Venkatesh won the honour on Wednesday for his “profound contributions to an exceptionally broad range of subjects in mathematics.”

science Updated: Aug 02, 2018 07:27 IST
(Left to rright) Indian Australian mathematician, Akshay Venkatesh and German mathematician Peter Scholze, two of the four winners of mathematics' prestigious Fields medal, often known as the Nobel prize for math pose at the International Congress of Mathematicians in Rio de Janeiro, Brazil.(AFP Photo)

Akshay Venkatesh, an Indian-Australian mathematician, is among the four winners of the Fields Medal, regarded as the Nobel prize in mathematics.

New Delhi-born Venkatesh, 36, won the honour on Wednesday for his “profound contributions to an exceptionally broad range of subjects in mathematics.”

Venkatesh began his undergraduate degree in mathematics and physics at the University of Western Australia when he was 13, AFP reported.
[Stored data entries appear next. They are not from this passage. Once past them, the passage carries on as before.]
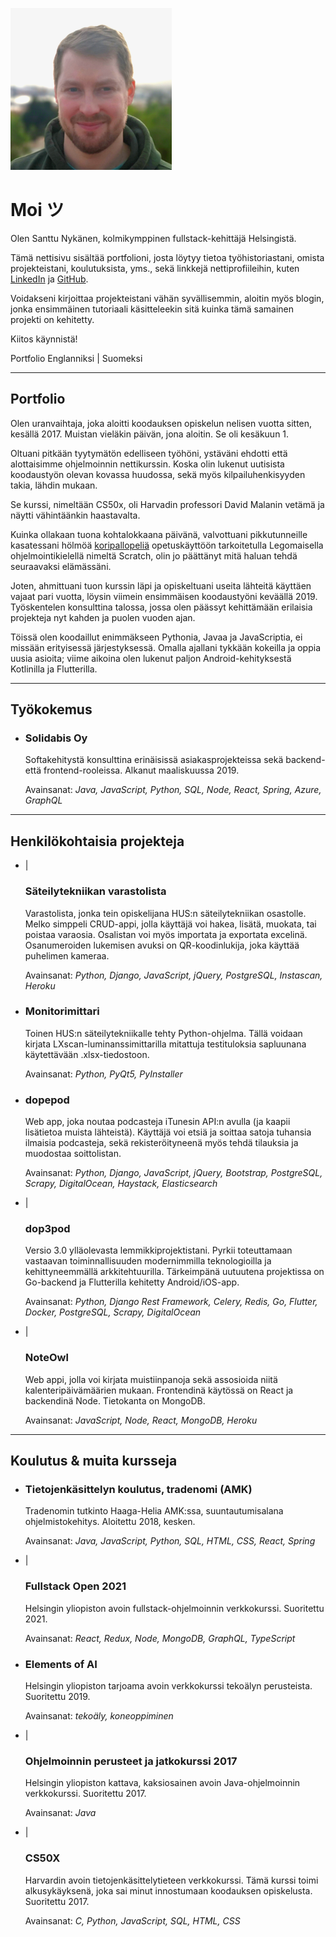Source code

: <img src="index.png" alt="Kuva minusta"></img>

# Moi ツ

Olen Santtu Nykänen, kolmikymppinen fullstack-kehittäjä Helsingistä.

Tämä nettisivu sisältää <nuxt-link to="/portfolio">portfolioni</nuxt-link>, josta löytyy tietoa työhistoriastani, 
omista projekteistani, koulutuksista, yms., sekä linkkejä nettiprofiileihin, kuten
<a href='https://www.linkedin.com/in/santtu-nykanen/'>LinkedIn</a> ja <a href='https://github.com/cyanidesayonara'>GitHub</a>.

Voidakseni kirjoittaa projekteistani vähän syvällisemmin, aloitin myös <nuxt-link to="/blog">blogin</nuxt-link>, jonka
ensimmäinen tutoriaali käsitteleekin sitä kuinka tämä samainen projekti on kehitetty. 

Kiitos käynnistä!

<p>
  Portfolio
  <nuxt-link to="/portfolio" exact>
    Englanniksi
  </nuxt-link>
  <span class="pipe"> | </span>
  <nuxt-link to="/portfolio/fi">
    Suomeksi
  </nuxt-link>
</p>

***

## Portfolio

Olen uranvaihtaja, joka aloitti koodauksen opiskelun nelisen vuotta sitten, kesällä 2017. Muistan vieläkin päivän, jona
aloitin. Se oli kesäkuun 1.

Oltuani pitkään tyytymätön edelliseen työhöni, ystäväni ehdotti että alottaisimme ohjelmoinnin nettikurssin. Koska olin
lukenut uutisista koodaustyön olevan kovassa huudossa, sekä myös kilpailuhenkisyyden takia, lähdin mukaan.

Se kurssi, nimeltään CS50x, oli Harvadin professori David Malanin vetämä ja näytti vähintäänkin haastavalta. 

Kuinka ollakaan tuona kohtalokkaana päivänä, valvottuani pikkutunneille kasatessani hölmöä
<a href="https://scratch.mit.edu/projects/164378114/">koripallopeliä</a> opetuskäyttöön tarkoitetulla Legomaisella
ohjelmointikielellä nimeltä Scratch, olin jo päättänyt mitä haluan tehdä seuraavaksi elämässäni.

Joten, ahmittuani tuon kurssin läpi ja opiskeltuani useita lähteitä käyttäen vajaat pari vuotta, löysin viimein ensimmäisen
koodaustyöni keväällä 2019. Työskentelen konsulttina talossa, jossa olen päässyt kehittämään erilaisia projekteja nyt
kahden ja puolen vuoden ajan.

Töissä olen koodaillut enimmäkseen Pythonia, Javaa ja JavaScriptia, ei missään erityisessä järjestyksessä. Omalla 
ajallani tykkään kokeilla ja oppia uusia asioita; viime aikoina olen lukenut paljon Android-kehityksestä Kotlinilla ja
Flutterilla.

***

## Työkokemus
*
  <aside>
    <a rel="noreferrer" href="https://www.linkedin.com/company/solidabis/">
      <font-awesome-icon :icon="['fab', 'linkedin']"/>
    </a>
  </aside>

  ### Solidabis Oy

  Softakehitystä konsulttina erinäisissä asiakasprojekteissa sekä backend- että frontend-rooleissa. Alkanut maaliskuussa
  2019.

  Avainsanat: *Java, JavaScript, Python, SQL, Node, React, Spring, Azure, GraphQL*

***

## Henkilökohtaisia projekteja
*
  <aside>
    <a href="https://varastolista.herokuapp.com/">
      <font-awesome-icon :icon="['fas', 'external-link-alt']"/>
        </a>
          <span class="pipe"> | </span>
        <a href="https://github.com/cyanidesayonara/varastolista">
      <font-awesome-icon :icon="['fab', 'github']"/>
    </a>
  </aside>
  
  ### Säteilytekniikan varastolista
  
  Varastolista, jonka tein opiskelijana HUS:n säteilytekniikan osastolle. Melko simppeli CRUD-appi, jolla käyttäjä voi
  hakea, lisätä, muokata, tai poistaa varaosia. Osalistan voi myös importata ja exportata excelinä. Osanumeroiden
  lukemisen avuksi on QR-koodinlukija, joka käyttää puhelimen kameraa.
  
  Avainsanat: *Python, Django, JavaScript, jQuery, PostgreSQL, Instascan, Heroku*

*
  <aside>
    <a href="https://github.com/cyanidesayonara/monitorimittari">
      <font-awesome-icon :icon="['fab', 'github']"/>
    </a>
  </aside>
  
  ### Monitorimittari
  
  Toinen HUS:n säteilytekniikalle tehty Python-ohjelma. Tällä voidaan kirjata LXscan-luminanssimittarilla mitattuja
  testituloksia sapluunana käytettävään .xlsx-tiedostoon.
  
  Avainsanat: *Python, PyQt5, PyInstaller*

*
  <aside>
    <a href="https://github.com/cyanidesayonara/dopepod">
      <font-awesome-icon :icon="['fab', 'github']"/>
    </a>
  </aside>
  
  ### dopepod
  
  Web app, joka noutaa podcasteja iTunesin API:n avulla (ja kaapii lisätietoa muista lähteistä). Käyttäjä voi etsiä ja
  soittaa satoja tuhansia ilmaisia podcasteja, sekä rekisteröityneenä myös tehdä tilauksia ja muodostaa soittolistan.
  
  Avainsanat: *Python, Django, JavaScript, jQuery, Bootstrap, PostgreSQL, Scrapy, DigitalOcean, Haystack, Elasticsearch*

*
  <aside>
    <a href="https://dop3pod.herokuapp.com/">
      <font-awesome-icon :icon="['fas', 'external-link-alt']"/>
    </a>
    <span class="pipe"> | </span>
    <a href="https://github.com/cyanidesayonara/dop3pod">
      <font-awesome-icon :icon="['fab', 'github']"/>
    </a>
  </aside>
  
  ### dop3pod
  
  Versio 3.0 ylläolevasta lemmikkiprojektistani. Pyrkii toteuttamaan vastaavan toiminnallisuuden modernimmilla
  teknologioilla ja kehittyneemmällä arkkitehtuurilla. Tärkeimpänä uutuutena projektissa on Go-backend ja Flutterilla
  kehitetty Android/iOS-app.
  
  Avainsanat: *Python, Django Rest Framework, Celery, Redis, Go, Flutter, Docker, PostgreSQL, Scrapy, DigitalOcean*

*
  <aside>
    <a href="https://noteowl.herokuapp.com/">
      <font-awesome-icon :icon="['fas', 'external-link-alt']"/>
    </a>
    <span class="pipe"> | </span>
    <a href="https://github.com/cyanidesayonara/noteowl">
      <font-awesome-icon :icon="['fab', 'github']"/>
    </a>
  </aside>
  
  ### NoteOwl
  
  Web appi, jolla voi kirjata muistiinpanoja sekä assosioida niitä kalenteripäivämäärien mukaan. Frontendinä käytössä on
  React ja backendinä Node. Tietokanta on MongoDB.
  
  Avainsanat: *JavaScript, Node, React, MongoDB, Heroku*

***

## Koulutus & muita kursseja
*
  <aside>
    <a rel="noreferrer" href="https://www.haaga-helia.fi/fi/tietojenkasittelyn-koulutus-tradenomi-amk">
      <font-awesome-icon :icon="['fas', 'external-link-alt']"/>
    </a
    >
  </aside>
  
  ### Tietojenkäsittelyn koulutus, tradenomi (AMK)
  
  Tradenomin tutkinto Haaga-Helia AMK:ssa, suuntautumisalana ohjelmistokehitys. Aloitettu 2018, kesken.
  
  Avainsanat: *Java, JavaScript, Python, SQL, HTML, CSS, React, Spring*

*
  <aside>
    <a rel="noreferrer" href="https://fullstackopen.com/">
      <font-awesome-icon :icon="['fas', 'external-link-alt']"/>
    </a>
    <span class="pipe"> | </span>
    <a href="https://github.com/cyanidesayonara/fullstack-mooc-2021">
      <font-awesome-icon :icon="['fab', 'github']"/>
    </a>
  </aside>
  
  ### Fullstack Open 2021
  
  Helsingin yliopiston avoin fullstack-ohjelmoinnin verkkokurssi. Suoritettu 2021.
  
  Avainsanat: *React, Redux, Node, MongoDB, GraphQL, TypeScript*

*
  <aside>
    <a rel="noreferrer" href="https://www.elementsofai.com/fi">
      <font-awesome-icon :icon="['fas', 'external-link-alt']"/>
    </a>
  </aside>
  
  ### Elements of AI
  
  Helsingin yliopiston tarjoama avoin verkkokurssi tekoälyn perusteista. Suoritettu 2019.
  
  Avainsanat: *tekoäly, koneoppiminen*

*
  <aside>
    <a rel="noreferrer" href="https://2017-ohjelmointi.github.io/">
      <font-awesome-icon :icon="['fas', 'external-link-alt']"/>
    </a>
    <span class="pipe"> | </span>
    <a href="https://github.com/cyanidesayonara/java-mooc">
      <font-awesome-icon :icon="['fab', 'github']"/>
    </a>
  </aside>
  
  ### Ohjelmoinnin perusteet ja jatkokurssi 2017
  
  Helsingin yliopiston kattava, kaksiosainen avoin Java-ohjelmoinnin verkkokurssi. Suoritettu 2017.
  
  Avainsanat: *Java*

*
  <aside>
    <a rel="noreferrer" href="https://www.edx.org/course/introduction-computer-science-harvardx-cs50x">
      <font-awesome-icon :icon="['fas', 'external-link-alt']"/>
    </a>
    <span class="pipe"> | </span>
    <a href="https://github.com/cyanidesayonara/cs50-mooc">
      <font-awesome-icon :icon="['fab', 'github']"/>
    </a>
  </aside>
  
  ### CS50X
  
  Harvardin avoin tietojenkäsittelytieteen verkkokurssi. Tämä kurssi toimi alkusykäyksenä, joka sai minut innostumaan
  koodauksen opiskelusta. Suoritettu 2017.
  
  Avainsanat: *C, Python, JavaScript, SQL, HTML, CSS*
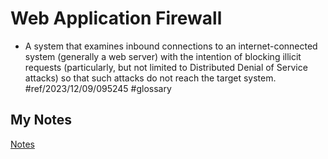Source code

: # Web Application Firewall
- A system that examines inbound connections to an internet-connected system (generally a web server) with the intention of blocking illicit requests (particularly, but not limited to Distributed Denial of Service attacks) so that such attacks do not reach the target system. #ref/2023/12/09/095245 #glossary 
## My Notes
[Notes](mynotes/web-application-firewall-notes.md)
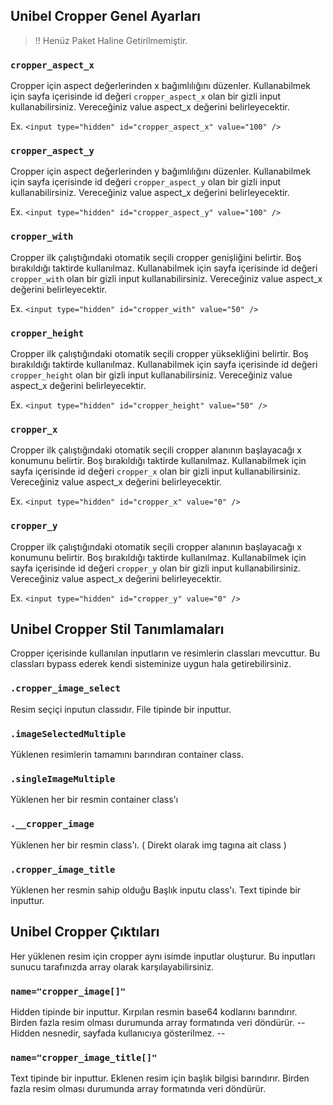 ## Unibel Cropper Genel Ayarları

> !! Henüz Paket Haline Getirilmemiştir.

### `cropper_aspect_x`
Cropper için aspect değerlerinden x bağımlılığını düzenler. Kullanabilmek için sayfa içerisinde id değeri `cropper_aspect_x` olan bir gizli input kullanabilirsiniz. Vereceğiniz value aspect_x değerini belirleyecektir.

Ex.
`<input type="hidden" id="cropper_aspect_x" value="100" />`

### `cropper_aspect_y`
Cropper için aspect değerlerinden y bağımlılığını düzenler. Kullanabilmek için sayfa içerisinde id değeri `cropper_aspect_y` olan bir gizli input kullanabilirsiniz. Vereceğiniz value aspect_x değerini belirleyecektir.

Ex.
`<input type="hidden" id="cropper_aspect_y" value="100" />`

### `cropper_with`
Cropper ilk çalıştığındaki otomatik seçili cropper genişliğini belirtir. Boş bırakıldığı taktirde kullanılmaz. Kullanabilmek için sayfa içerisinde id değeri `cropper_with` olan bir gizli input kullanabilirsiniz. Vereceğiniz value aspect_x değerini belirleyecektir.

Ex.
`<input type="hidden" id="cropper_with" value="50" />`

### `cropper_height`
Cropper ilk çalıştığındaki otomatik seçili cropper yüksekliğini belirtir. Boş bırakıldığı taktirde kullanılmaz. Kullanabilmek için sayfa içerisinde id değeri `cropper_height` olan bir gizli input kullanabilirsiniz. Vereceğiniz value aspect_x değerini belirleyecektir.

Ex.
`<input type="hidden" id="cropper_height" value="50" />`

### `cropper_x`
Cropper ilk çalıştığındaki otomatik seçili cropper alanının başlayacağı x konumunu belirtir. Boş bırakıldığı taktirde kullanılmaz. Kullanabilmek için sayfa içerisinde id değeri `cropper_x` olan bir gizli input kullanabilirsiniz. Vereceğiniz value aspect_x değerini belirleyecektir.

Ex.
`<input type="hidden" id="cropper_x" value="0" />`

### `cropper_y`
Cropper ilk çalıştığındaki otomatik seçili cropper alanının başlayacağı x konumunu belirtir. Boş bırakıldığı taktirde kullanılmaz. Kullanabilmek için sayfa içerisinde id değeri `cropper_y` olan bir gizli input kullanabilirsiniz. Vereceğiniz value aspect_x değerini belirleyecektir.

Ex.
`<input type="hidden" id="cropper_y" value="0" />`



## Unibel Cropper Stil Tanımlamaları
Cropper içerisinde kullanılan inputların ve resimlerin classları mevcuttur. Bu classları bypass ederek kendi sisteminize uygun hala getirebilirsiniz.

### `.cropper_image_select`
Resim seçiçi inputun classıdır. File tipinde bir inputtur.

### `.imageSelectedMultiple`
Yüklenen resimlerin tamamını barındıran container class.

### `.singleImageMultiple`
Yüklenen her bir resmin container class'ı

### `.__cropper_image`
Yüklenen her bir resmin class'ı. ( Direkt olarak img tagına ait class )

### `.cropper_image_title`
Yüklenen her resmin sahip olduğu Başlık inputu class'ı. Text tipinde bir inputtur.



## Unibel Cropper Çıktıları
Her yüklenen resim için cropper aynı isimde inputlar oluşturur. Bu inputları sunucu tarafınızda array olarak karşılayabilirsiniz.

### `name="cropper_image[]"`
Hidden tipinde bir inputtur. Kırpılan resmin base64 kodlarını barındırır. Birden fazla resim olması durumunda array formatında veri döndürür.  -- Hidden nesnedir, sayfada kullanıcıya gösterilmez. --

### `name="cropper_image_title[]"`
Text tipinde bir inputtur. Eklenen resim için başlık bilgisi barındırır. Birden fazla resim olması durumunda array formatında veri döndürür. 

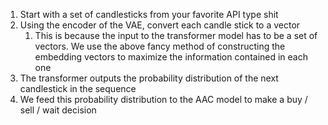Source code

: 1. Start with a set of candlesticks from your favorite API type shit 
2. Using the encoder of the VAE, convert each candle stick to a vector
	1. This is because the input to the transformer model has to be a set of vectors. We use the above fancy method of constructing the embedding vectors to maximize the information contained in each one 
3. The transformer outputs the probability distribution of the next candlestick in the sequence
4. We feed this probability distribution to the AAC model to make a buy / sell / wait decision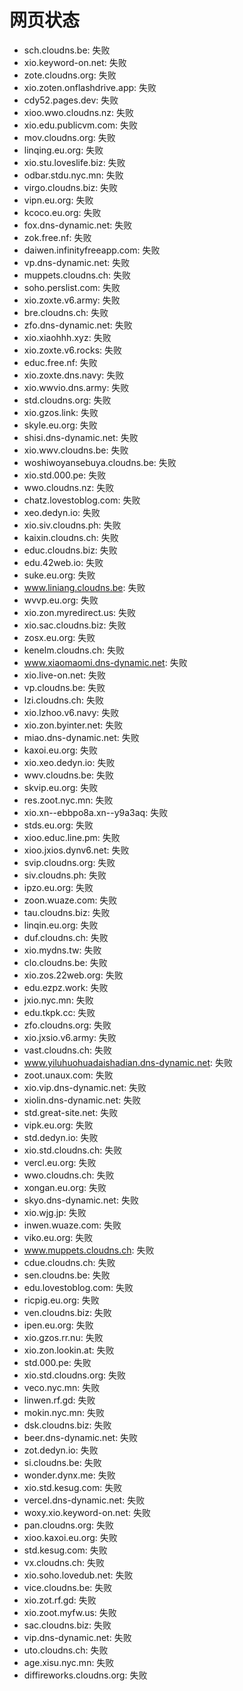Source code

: # 网页状态
- sch.cloudns.be: 失败
- xio.keyword-on.net: 失败
- zote.cloudns.org: 失败
- xio.zoten.onflashdrive.app: 失败
- cdy52.pages.dev: 失败
- xioo.wwo.cloudns.nz: 失败
- xio.edu.publicvm.com: 失败
- mov.cloudns.org: 失败
- linqing.eu.org: 失败
- xio.stu.loveslife.biz: 失败
- odbar.stdu.nyc.mn: 失败
- virgo.cloudns.biz: 失败
- vipn.eu.org: 失败
- kcoco.eu.org: 失败
- fox.dns-dynamic.net: 失败
- zok.free.nf: 失败
- daiwen.infinityfreeapp.com: 失败
- vp.dns-dynamic.net: 失败
- muppets.cloudns.ch: 失败
- soho.perslist.com: 失败
- xio.zoxte.v6.army: 失败
- bre.cloudns.ch: 失败
- zfo.dns-dynamic.net: 失败
- xio.xiaohhh.xyz: 失败
- xio.zoxte.v6.rocks: 失败
- educ.free.nf: 失败
- xio.zoxte.dns.navy: 失败
- xio.wwvio.dns.army: 失败
- std.cloudns.org: 失败
- xio.gzos.link: 失败
- skyle.eu.org: 失败
- shisi.dns-dynamic.net: 失败
- xio.wwv.cloudns.be: 失败
- woshiwoyansebuya.cloudns.be: 失败
- xio.std.000.pe: 失败
- wwo.cloudns.nz: 失败
- chatz.lovestoblog.com: 失败
- xeo.dedyn.io: 失败
- xio.siv.cloudns.ph: 失败
- kaixin.cloudns.ch: 失败
- educ.cloudns.biz: 失败
- edu.42web.io: 失败
- suke.eu.org: 失败
- www.liniang.cloudns.be: 失败
- wvvp.eu.org: 失败
- xio.zon.myredirect.us: 失败
- xio.sac.cloudns.biz: 失败
- zosx.eu.org: 失败
- kenelm.cloudns.ch: 失败
- www.xiaomaomi.dns-dynamic.net: 失败
- xio.live-on.net: 失败
- vp.cloudns.be: 失败
- lzi.cloudns.ch: 失败
- xio.lzhoo.v6.navy: 失败
- xio.zon.byinter.net: 失败
- miao.dns-dynamic.net: 失败
- kaxoi.eu.org: 失败
- xio.xeo.dedyn.io: 失败
- wwv.cloudns.be: 失败
- skvip.eu.org: 失败
- res.zoot.nyc.mn: 失败
- xio.xn--ebbpo8a.xn--y9a3aq: 失败
- stds.eu.org: 失败
- xioo.educ.line.pm: 失败
- xioo.jxios.dynv6.net: 失败
- svip.cloudns.org: 失败
- siv.cloudns.ph: 失败
- ipzo.eu.org: 失败
- zoon.wuaze.com: 失败
- tau.cloudns.biz: 失败
- linqin.eu.org: 失败
- duf.cloudns.ch: 失败
- xio.mydns.tw: 失败
- clo.cloudns.be: 失败
- xio.zos.22web.org: 失败
- edu.ezpz.work: 失败
- jxio.nyc.mn: 失败
- edu.tkpk.cc: 失败
- zfo.cloudns.org: 失败
- xio.jxsio.v6.army: 失败
- vast.cloudns.ch: 失败
- www.yiluhuohuadaishadian.dns-dynamic.net: 失败
- zoot.unaux.com: 失败
- xio.vip.dns-dynamic.net: 失败
- xiolin.dns-dynamic.net: 失败
- std.great-site.net: 失败
- vipk.eu.org: 失败
- std.dedyn.io: 失败
- xio.std.cloudns.ch: 失败
- vercl.eu.org: 失败
- wwo.cloudns.ch: 失败
- xongan.eu.org: 失败
- skyo.dns-dynamic.net: 失败
- xio.wjg.jp: 失败
- inwen.wuaze.com: 失败
- viko.eu.org: 失败
- www.muppets.cloudns.ch: 失败
- cdue.cloudns.ch: 失败
- sen.cloudns.be: 失败
- edu.lovestoblog.com: 失败
- ricpig.eu.org: 失败
- ven.cloudns.biz: 失败
- ipen.eu.org: 失败
- xio.gzos.rr.nu: 失败
- xio.zon.lookin.at: 失败
- std.000.pe: 失败
- xio.std.cloudns.org: 失败
- veco.nyc.mn: 失败
- linwen.rf.gd: 失败
- mokin.nyc.mn: 失败
- dsk.cloudns.biz: 失败
- beer.dns-dynamic.net: 失败
- zot.dedyn.io: 失败
- si.cloudns.be: 失败
- wonder.dynx.me: 失败
- xio.std.kesug.com: 失败
- vercel.dns-dynamic.net: 失败
- woxy.xio.keyword-on.net: 失败
- pan.cloudns.org: 失败
- xioo.kaxoi.eu.org: 失败
- std.kesug.com: 失败
- vx.cloudns.ch: 失败
- xio.soho.lovedub.net: 失败
- vice.cloudns.be: 失败
- xio.zot.rf.gd: 失败
- xio.zoot.myfw.us: 失败
- sac.cloudns.biz: 失败
- vip.dns-dynamic.net: 失败
- uto.cloudns.ch: 失败
- age.xisu.nyc.mn: 失败
- diffireworks.cloudns.org: 失败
At Stanford University in the United States, Venkatesh specialises in number theory and describes his work in terms more often associated with the artistic fields.

“A lot of the time, when you do math, you’re stuck. But you feel privileged to work with it: you have a feeling of transcendence and feel like you’ve been part of something really meaningful,” Venkatesh was quoted by AFP as saying.

The citation for his medal, which was awarded at the International Congress of Mathematicians in Rio de Janeiro, highlights his “profound contributions to an exceptionally broad range of subjects in mathematics” and his “strikingly far-reaching conjectures.”

The Fields medals are awarded every four years to the most promising mathematicians under the age of 40. The other three winners are: Caucher Birkar, a Cambridge University professor of Iranian-Kurdish origin; Germany’s Peter Scholze, who teaches at the University of Bonn, and Alessio Figalli, an Italian mathematician at ETH Zurich.

Each winner receives a 15,000 Canadian-dollar cash prize. At least two, and preferably four people, are always honoured in the award ceremony.

The prize was inaugurated in 1932 at the request of Canadian mathematician John Charles Fields, who ran the 1924 Mathematics Congress in Toronto.